* **WHAT TO PRODUCE**:
Every line containing the word "assemblies" must be pulled from the records.

******************************

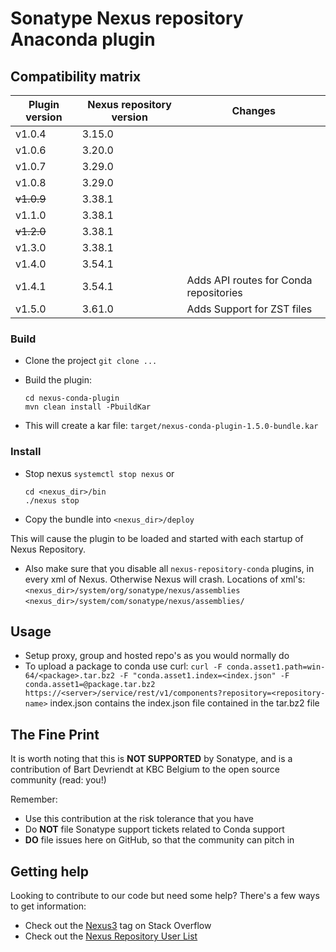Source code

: # Sonatype Nexus repository Anaconda plugin

Compatibility matrix
---------------------------------------------
| Plugin version | Nexus repository version | Changes                                |
|----------------|--------------------------|----------------------------------------|
| v1.0.4         | 3.15.0                   |                                        |
| v1.0.6         | 3.20.0                   |                                        |
| v1.0.7         | 3.29.0                   |                                        |
| v1.0.8         | 3.29.0                   |                                        |
| ~~v1.0.9~~     | 3.38.1                   |                                        |
| v1.1.0         | 3.38.1                   |                                        |
| ~~v1.2.0~~     | 3.38.1                   |                                        |
| v1.3.0         | 3.38.1                   |                                        |
| v1.4.0         | 3.54.1                   |                                        |
| v1.4.1         | 3.54.1                   | Adds API routes for Conda repositories |
| v1.5.0         | 3.61.0                   | Adds Support for ZST files             |

### Build
* Clone the project
  `git clone ...`
  
* Build the plugin:
  ```
  cd nexus-conda-plugin
  mvn clean install -PbuildKar
  ```

* This will create a kar file:  `target/nexus-conda-plugin-1.5.0-bundle.kar`
  
### Install

* Stop nexus
  `systemctl stop nexus`
  or
    ```
    cd <nexus_dir>/bin
    ./nexus stop
    ```
    
* Copy the bundle into `<nexus_dir>/deploy`
  
This will cause the plugin to be loaded and started with each startup of Nexus Repository.  

* Also make sure that you disable all `nexus-repository-conda` plugins, in every xml of Nexus. Otherwise Nexus will crash. 
Locations of xml's:
`<nexus_dir>/system/org/sonatype/nexus/assemblies`
`<nexus_dir>/system/com/sonatype/nexus/assemblies/`

## Usage

* Setup proxy, group and hosted repo's as you would normally do
* To upload a package to conda use curl:
  `curl -F conda.asset1.path=win-64/<package>.tar.bz2 -F "conda.asset1.index=<index.json" -F conda.asset1=@package.tar.bz2  https://<server>/service/rest/v1/components?repository=<repository-name>`
  index.json contains the index.json file contained in the tar.bz2 file

## The Fine Print

It is worth noting that this is **NOT SUPPORTED** by Sonatype, and is a contribution of Bart Devriendt at KBC Belgium
to the open source community (read: you!)

Remember:

* Use this contribution at the risk tolerance that you have
* Do **NOT** file Sonatype support tickets related to Conda support
* **DO** file issues here on GitHub, so that the community can pitch in

## Getting help

Looking to contribute to our code but need some help? There's a few ways to get information:

* Check out the [Nexus3](http://stackoverflow.com/questions/tagged/nexus3) tag on Stack Overflow
* Check out the [Nexus Repository User List](https://groups.google.com/a/glists.sonatype.com/forum/?hl=en#!forum/nexus-users)
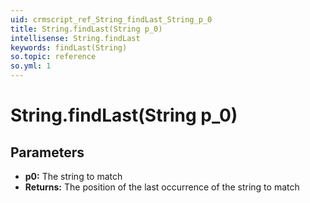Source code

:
 ```yaml
---
uid: crmscript_ref_String_findLast_String_p_0
title: String.findLast(String p_0)
intellisense: String.findLast
keywords: findLast(String)
so.topic: reference
so.yml: 1
---
```


# String.findLast(String p_0)

## Parameters

* **p0:** The string to match
* **Returns:** The position of the last occurrence of the string to match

******************************

* **SOLUTION BELOW**:
`<nexus_dir>/system/org/sonatype/nexus/assemblies`
`<nexus_dir>/system/com/sonatype/nexus/assemblies/`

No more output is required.